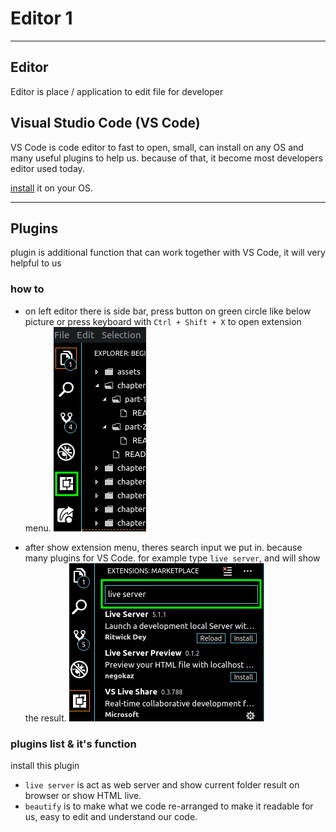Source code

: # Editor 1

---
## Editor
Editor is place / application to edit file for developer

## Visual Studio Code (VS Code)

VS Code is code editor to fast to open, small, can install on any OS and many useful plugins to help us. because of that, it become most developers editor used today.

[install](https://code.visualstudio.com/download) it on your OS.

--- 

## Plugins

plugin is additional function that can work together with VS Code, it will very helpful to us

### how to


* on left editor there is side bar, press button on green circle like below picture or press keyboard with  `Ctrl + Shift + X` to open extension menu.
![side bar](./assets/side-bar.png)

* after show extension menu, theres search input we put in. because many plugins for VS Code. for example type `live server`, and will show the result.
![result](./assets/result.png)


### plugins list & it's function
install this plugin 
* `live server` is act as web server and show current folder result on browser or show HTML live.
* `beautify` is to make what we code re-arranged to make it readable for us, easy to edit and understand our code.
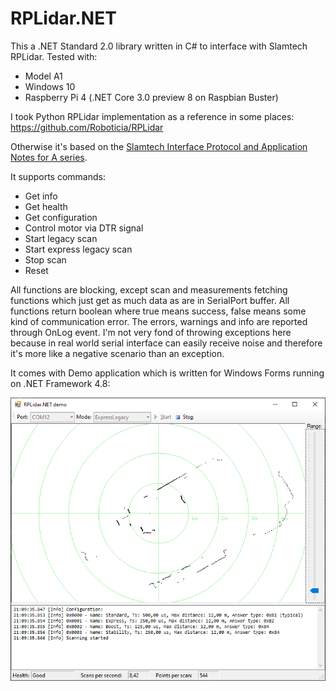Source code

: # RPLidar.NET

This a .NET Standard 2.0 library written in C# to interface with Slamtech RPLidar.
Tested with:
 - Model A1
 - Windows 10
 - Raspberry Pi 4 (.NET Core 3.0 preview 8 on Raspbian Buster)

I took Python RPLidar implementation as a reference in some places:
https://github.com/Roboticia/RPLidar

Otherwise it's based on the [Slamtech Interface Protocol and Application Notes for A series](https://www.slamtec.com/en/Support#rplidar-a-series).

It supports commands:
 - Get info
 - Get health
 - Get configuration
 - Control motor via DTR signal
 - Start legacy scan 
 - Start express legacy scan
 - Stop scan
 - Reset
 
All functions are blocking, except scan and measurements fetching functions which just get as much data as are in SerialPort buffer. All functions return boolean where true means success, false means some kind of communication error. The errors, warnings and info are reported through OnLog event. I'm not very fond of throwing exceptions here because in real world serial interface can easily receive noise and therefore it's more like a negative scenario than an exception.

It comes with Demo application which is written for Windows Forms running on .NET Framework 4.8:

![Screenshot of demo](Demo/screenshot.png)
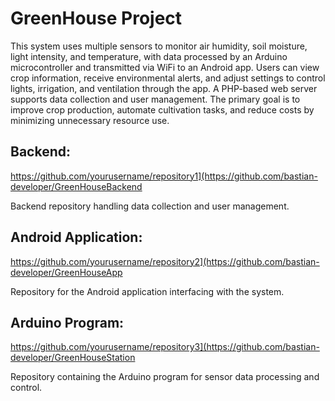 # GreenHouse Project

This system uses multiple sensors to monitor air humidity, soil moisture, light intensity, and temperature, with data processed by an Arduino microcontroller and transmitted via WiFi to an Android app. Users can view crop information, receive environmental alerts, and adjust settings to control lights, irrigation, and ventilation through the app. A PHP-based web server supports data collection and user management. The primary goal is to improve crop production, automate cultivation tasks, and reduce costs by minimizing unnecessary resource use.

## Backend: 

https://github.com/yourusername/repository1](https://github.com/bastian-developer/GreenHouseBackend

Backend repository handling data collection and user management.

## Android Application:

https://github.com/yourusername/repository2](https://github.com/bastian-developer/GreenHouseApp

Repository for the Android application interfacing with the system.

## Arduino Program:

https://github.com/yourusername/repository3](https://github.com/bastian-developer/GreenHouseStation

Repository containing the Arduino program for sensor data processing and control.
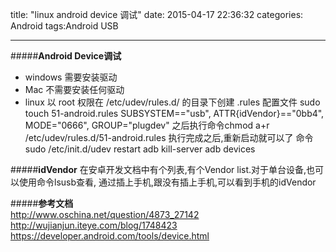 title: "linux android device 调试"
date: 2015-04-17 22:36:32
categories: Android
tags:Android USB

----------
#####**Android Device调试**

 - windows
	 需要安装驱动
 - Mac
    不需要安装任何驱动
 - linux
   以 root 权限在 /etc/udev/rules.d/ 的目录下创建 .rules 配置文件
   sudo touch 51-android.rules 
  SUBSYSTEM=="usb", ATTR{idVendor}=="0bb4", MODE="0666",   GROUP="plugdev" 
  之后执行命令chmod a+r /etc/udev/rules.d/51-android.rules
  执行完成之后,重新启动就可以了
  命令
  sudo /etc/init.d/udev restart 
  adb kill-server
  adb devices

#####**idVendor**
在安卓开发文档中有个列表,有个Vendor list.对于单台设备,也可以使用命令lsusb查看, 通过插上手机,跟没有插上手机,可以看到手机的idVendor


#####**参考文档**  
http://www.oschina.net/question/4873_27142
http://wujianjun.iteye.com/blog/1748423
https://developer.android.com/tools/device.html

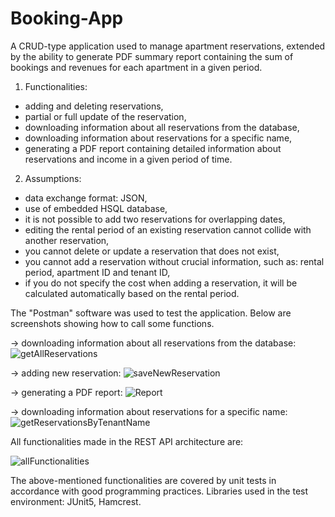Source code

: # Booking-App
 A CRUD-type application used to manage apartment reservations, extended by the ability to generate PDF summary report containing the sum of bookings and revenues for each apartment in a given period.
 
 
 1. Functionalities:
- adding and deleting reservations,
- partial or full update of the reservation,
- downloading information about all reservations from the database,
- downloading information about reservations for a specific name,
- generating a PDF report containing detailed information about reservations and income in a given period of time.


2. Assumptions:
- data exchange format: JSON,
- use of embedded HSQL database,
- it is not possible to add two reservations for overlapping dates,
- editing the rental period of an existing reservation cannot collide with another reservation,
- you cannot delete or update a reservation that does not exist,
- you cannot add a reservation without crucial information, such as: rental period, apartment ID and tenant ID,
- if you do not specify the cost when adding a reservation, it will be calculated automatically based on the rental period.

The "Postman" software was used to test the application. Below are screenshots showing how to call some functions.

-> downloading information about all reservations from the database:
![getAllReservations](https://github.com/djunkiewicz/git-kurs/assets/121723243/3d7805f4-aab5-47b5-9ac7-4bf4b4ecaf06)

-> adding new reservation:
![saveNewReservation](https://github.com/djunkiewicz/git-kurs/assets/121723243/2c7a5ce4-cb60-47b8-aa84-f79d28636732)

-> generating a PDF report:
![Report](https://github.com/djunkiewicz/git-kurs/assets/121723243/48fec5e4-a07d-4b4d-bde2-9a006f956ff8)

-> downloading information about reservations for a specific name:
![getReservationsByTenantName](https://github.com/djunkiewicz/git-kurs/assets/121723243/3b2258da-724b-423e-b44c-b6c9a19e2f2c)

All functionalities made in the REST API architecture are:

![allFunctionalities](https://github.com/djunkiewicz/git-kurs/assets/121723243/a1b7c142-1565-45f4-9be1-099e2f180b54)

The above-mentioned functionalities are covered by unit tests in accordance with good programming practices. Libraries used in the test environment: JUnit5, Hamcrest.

- - -

[Description of the task]: Your answer should be every entry repeated exactly, minus the pictures.

[Task solution]:
Source code

: # Editor 1

---
## Editor
Editor is place / application to edit file for developer

## Visual Studio Code (VS Code)

VS Code is code editor to fast to open, small, can install on any OS and many useful plugins to help us. because of that, it become most developers editor used today.

[install](https://code.visualstudio.com/download) it on your OS.

--- 

## Plugins

plugin is additional function that can work together with VS Code, it will very helpful to us

### how to


* on left editor there is side bar, press button on green circle like below picture or press keyboard with  `Ctrl + Shift + X` to open extension menu.
![side bar](./assets/side-bar.png)

* after show extension menu, theres search input we put in. because many plugins for VS Code. for example type `live server`, and will show the result.
![result](./assets/result.png)


### plugins list & it's function
install this plugin 
* `live server` is act as web server and show current folder result on browser or show HTML live.
* `beautify` is to make what we code re-arranged to make it readable for us, easy to edit and understand our code.
Source code

: # RPLidar.NET

This a .NET Standard 2.0 library written in C# to interface with Slamtech RPLidar.
Tested with:
 - Model A1
 - Windows 10
 - Raspberry Pi 4 (.NET Core 3.0 preview 8 on Raspbian Buster)

I took Python RPLidar implementation as a reference in some places:
https://github.com/Roboticia/RPLidar

Otherwise it's based on the [Slamtech Interface Protocol and Application Notes for A series](https://www.slamtec.com/en/Support#rplidar-a-series).

It supports commands:
 - Get info
 - Get health
 - Get configuration
 - Control motor via DTR signal
 - Start legacy scan 
 - Start express legacy scan
 - Stop scan
 - Reset
 
All functions are blocking, except scan and measurements fetching functions which just get as much data as are in SerialPort buffer. All functions return boolean where true means success, false means some kind of communication error. The errors, warnings and info are reported through OnLog event. I'm not very fond of throwing exceptions here because in real world serial interface can easily receive noise and therefore it's more like a negative scenario than an exception.

It comes with Demo application which is written for Windows Forms running on .NET Framework 4.8:

![Screenshot of demo](Demo/screenshot.png)
 # GreenHouse Project

This system uses multiple sensors to monitor air humidity, soil moisture, light intensity, and temperature, with data processed by an Arduino microcontroller and transmitted via WiFi to an Android app. Users can view crop information, receive environmental alerts, and adjust settings to control lights, irrigation, and ventilation through the app. A PHP-based web server supports data collection and user management. The primary goal is to improve crop production, automate cultivation tasks, and reduce costs by minimizing unnecessary resource use.

## Backend: 

https://github.com/yourusername/repository1](https://github.com/bastian-developer/GreenHouseBackend

Backend repository handling data collection and user management.

## Android Application:

https://github.com/yourusername/repository2](https://github.com/bastian-developer/GreenHouseApp

Repository for the Android application interfacing with the system.

## Arduino Program:

https://github.com/yourusername/repository3](https://github.com/bastian-developer/GreenHouseStation

Repository containing the Arduino program for sensor data processing and control.
 title: "linux android device 调试"
date: 2015-04-17 22:36:32
categories: Android
tags:Android USB

----------
#####**Android Device调试**

 - windows
	 需要安装驱动
 - Mac
    不需要安装任何驱动
 - linux
   以 root 权限在 /etc/udev/rules.d/ 的目录下创建 .rules 配置文件
   sudo touch 51-android.rules 
  SUBSYSTEM=="usb", ATTR{idVendor}=="0bb4", MODE="0666",   GROUP="plugdev" 
  之后执行命令chmod a+r /etc/udev/rules.d/51-android.rules
  执行完成之后,重新启动就可以了
  命令
  sudo /etc/init.d/udev restart 
  adb kill-server
  adb devices

#####**idVendor**
在安卓开发文档中有个列表,有个Vendor list.对于单台设备,也可以使用命令lsusb查看, 通过插上手机,跟没有插上手机,可以看到手机的idVendor


#####**参考文档**  
http://www.oschina.net/question/4873_27142
http://wujianjun.iteye.com/blog/1748423
https://developer.android.com/tools/device.html

Source code

: # Booking-App
 A CRUD-type application used to manage apartment reservations, extended by the ability to generate PDF summary report containing the sum of bookings and revenues for each apartment in a given period.
 
 
 1. Functionalities:
- adding and deleting reservations,
- partial or full update of the reservation,
- downloading information about all reservations from the database,
- downloading information about reservations for a specific name,
- generating a PDF report containing detailed information about reservations and income in a given period of time.


2. Assumptions:
- data exchange format: JSON,
- use of embedded HSQL database,
- it is not possible to add two reservations for overlapping dates,
- editing the rental period of an existing reservation cannot collide with another reservation,
- you cannot delete or update a reservation that does not exist,
- you cannot add a reservation without crucial information, such as: rental period, apartment ID and tenant ID,
- if you do not specify the cost when adding a reservation, it will be calculated automatically based on the rental period.

The "Postman" software was used to test the application. Below are screenshots showing how to call some functions.

-> downloading information about all reservations from the database:
![getAllReservations](https://github.com/djunkiewicz/git-kurs/assets/121723243/3d7805f4-aab5-47b5-9ac7-4bf4b4ecaf06)

-> adding new reservation:
![saveNewReservation](https://github.com/djunkiewicz/git-kurs/assets/121723243/2c7a5ce4-cb60-47b8-aa84-f79d28636732)

-> generating a PDF report:
![Report](https://github.com/djunkiewicz/git-kurs/assets/121723243/48fec5e4-a07d-4b4d-bde2-9a006f956ff8)

-> downloading information about reservations for a specific name:
![getReservationsByTenantName](https://github.com/djunkiewicz/git-kurs/assets/121723243/3b2258da-724b-423e-b44c-b6c9a19e2f2c)

All functionalities made in the REST API architecture are:

![allFunctionalities](https://github.com/djunkiewicz/git-kurs/assets/121723243/a1b7c142-1565-45f4-9be1-099e2f180b54)

The above-mentioned functionalities are covered by unit tests in accordance with good programming practices. Libraries used in the test environment: JUnit5, Hamcrest.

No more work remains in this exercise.